A further aspect of the invention provides a method of detecting transitions between an absence-of-speech state and a presence-of-speech state in an audio signal. The method comprises, in the absence-of-speech state detecting a transition to the presence-of-speech state by determining a set of Linear Predictive Coding (LPC) coefficients characterizing spectral properties of the signal for each of a plurality of successive time intervals including a current time interval; averaging the LPC coefficients over a plurality of successive time intervals preceding the current time interval; determining a cross-correlation of the LPC coefficients for the current time interval with the averaged LPC coefficients; and declaring a transition to the presence-of-speech state when the cross-correlation is less than a threshold value.

The methods and apparatus of the invention are computationally simpler than known methods and apparatus for distinguishing stationary signals from non-stationary signals and known methods and apparatus for detecting transitions between an absence-of-speech state and a presence-of-speech state in an audio signal.

While declaring noise intervals, the first parameter set may characterize spectral properties of the audio signal, and the second parameter set may characterize a magnitude of change in the spectral properties of the audio signal.

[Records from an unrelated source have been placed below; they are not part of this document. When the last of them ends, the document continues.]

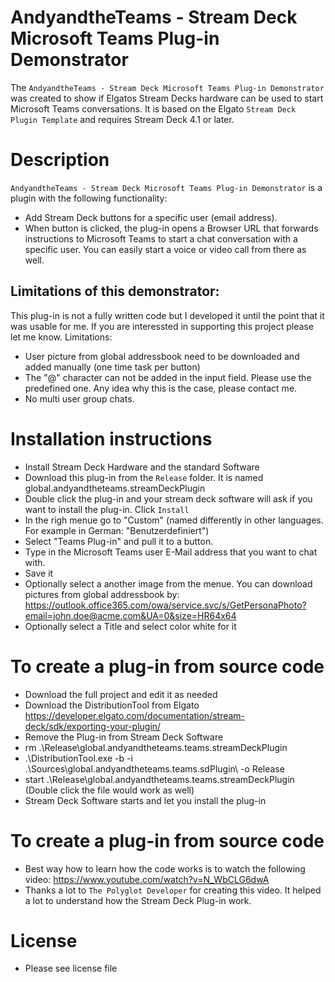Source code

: 
# AndyandtheTeams - Stream Deck Microsoft Teams Plug-in Demonstrator

The `AndyandtheTeams - Stream Deck Microsoft Teams Plug-in Demonstrator` was created to show if Elgatos Stream Decks hardware can be used to start Microsoft Teams conversations. It is based on the Elgato `Stream Deck Plugin Template` and requires Stream Deck 4.1 or later.

# Description

`AndyandtheTeams - Stream Deck Microsoft Teams Plug-in Demonstrator` is a plugin with the following functionality:
- Add Stream Deck buttons for a specific user (email address).
- When button is clicked, the plug-in opens a Browser URL that forwards instructions to Microsoft Teams to start a chat conversation with a specific user. You can easily start a voice or video call from there as well.

## Limitations of this demonstrator:

This plug-in is not a fully written code but I developed it until the point that it was usable for me. If you are interessted in supporting this project please let me know.
Limitations:
- User picture from global addressbook need to be downloaded and added manually (one time task per button)
- The "@" character can not be added in the input field. Please use the predefined one. Any idea why this is the case, please contact me.
- No multi user group chats.


# Installation instructions
- Install Stream Deck Hardware and the standard Software
- Download this plug-in from the `Release` folder. It is named global.andyandtheteams.streamDeckPlugin
- Double click the plug-in and your stream deck software will ask if you want to install the plug-in. Click `Install`
- In the righ menue go to "Custom" (named differently in other languages. For example in German: "Benutzerdefiniert")
- Select "Teams Plug-in" and pull it to a button.
- Type in the Microsoft Teams user E-Mail address that you want to chat with.
- Save it
- Optionally select a another image from the menue. You can download pictures from global addressbook by: https://outlook.office365.com/owa/service.svc/s/GetPersonaPhoto?email=john.doe@acme.com&UA=0&size=HR64x64
- Optionally select a Title and select color white for it


# To create a plug-in from source code

- Download the full project and edit it as needed
- Download the DistributionTool from Elgato https://developer.elgato.com/documentation/stream-deck/sdk/exporting-your-plugin/
- Remove the Plug-in from Stream Deck Software
- rm .\Release\global.andyandtheteams.teams.streamDeckPlugin
- .\DistributionTool.exe -b -i .\Sources\global.andyandtheteams.teams.sdPlugin\ -o Release
- start .\Release\global.andyandtheteams.teams.streamDeckPlugin    
(Double click the file would work as well)
- Stream Deck Software starts and let you install the plug-in


# To create a plug-in from source code
- Best way how to learn how the code works is to watch the following video: https://www.youtube.com/watch?v=N_WbCLG6dwA 
- Thanks a lot to  `The Polyglot Developer` for creating this video. It helped a lot to understand how the Stream Deck Plug-in work.

# License
- Please see license file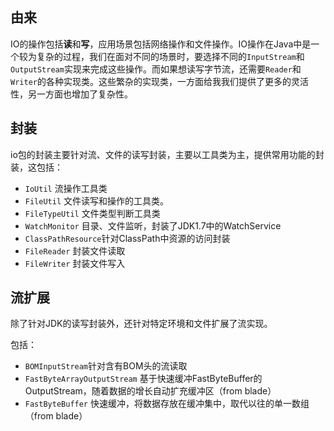 ## 由来
IO的操作包括**读**和**写**，应用场景包括网络操作和文件操作。IO操作在Java中是一个较为复杂的过程，我们在面对不同的场景时，要选择不同的`InputStream`和`OutputStream`实现来完成这些操作。而如果想读写字节流，还需要`Reader`和`Writer`的各种实现类。这些繁杂的实现类，一方面给我我们提供了更多的灵活性，另一方面也增加了复杂性。

## 封装
io包的封装主要针对流、文件的读写封装，主要以工具类为主，提供常用功能的封装，这包括：

- `IoUtil` 流操作工具类
- `FileUtil` 文件读写和操作的工具类。
- `FileTypeUtil` 文件类型判断工具类
- `WatchMonitor` 目录、文件监听，封装了JDK1.7中的WatchService
- `ClassPathResource`针对ClassPath中资源的访问封装
- `FileReader` 封装文件读取
- `FileWriter` 封装文件写入

## 流扩展
除了针对JDK的读写封装外，还针对特定环境和文件扩展了流实现。

包括：
- `BOMInputStream`针对含有BOM头的流读取
- `FastByteArrayOutputStream` 基于快速缓冲FastByteBuffer的OutputStream，随着数据的增长自动扩充缓冲区（from blade）
- `FastByteBuffer` 快速缓冲，将数据存放在缓冲集中，取代以往的单一数组（from blade）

For example, the first parameter set may comprise Linear Predictive Coding (LPC) reflection coefficients and the second set of parameters may indicate a magnitude of change of relative values of the LPC coefficients over a plurality of preceding time intervals.

The LPC reflection coefficients may be averaged over a plurality of successive time intervals to calculate time averaged reflection coefficients. The second parameter set may be determined by defining a first vector of the reflection coefficients calculated for a particular time interval, defining a second vector of the time averaged reflection coefficients calculated for a plurality of successive time intervals preceding the particular time interval, and calculating a normalized correlation defined as an inner product of the first vector and the second vector divided by a product of the magnitudes of the first and second vectors. The normalized correlation may be compared to a threshold value to determine whether the second parameter set indicates a magnitude of change greater than the predetermined change.

The comparison may be in two steps. In a first comparison, the normalized correlation may be compared to a first threshold value to determine whether the second parameter set indicates a magnitude of change greater than the predetermined change. When the first comparison does not indicate a magnitude of change greater than the predetermined change, the normalized correlation may be compared to a second threshold value to determine whether the second parameter set indicates a magnitude of change greater than the predetermined change. The second threshold value may be adjusted in response to a distribution of normalized correlations calculated for preceding time intervals.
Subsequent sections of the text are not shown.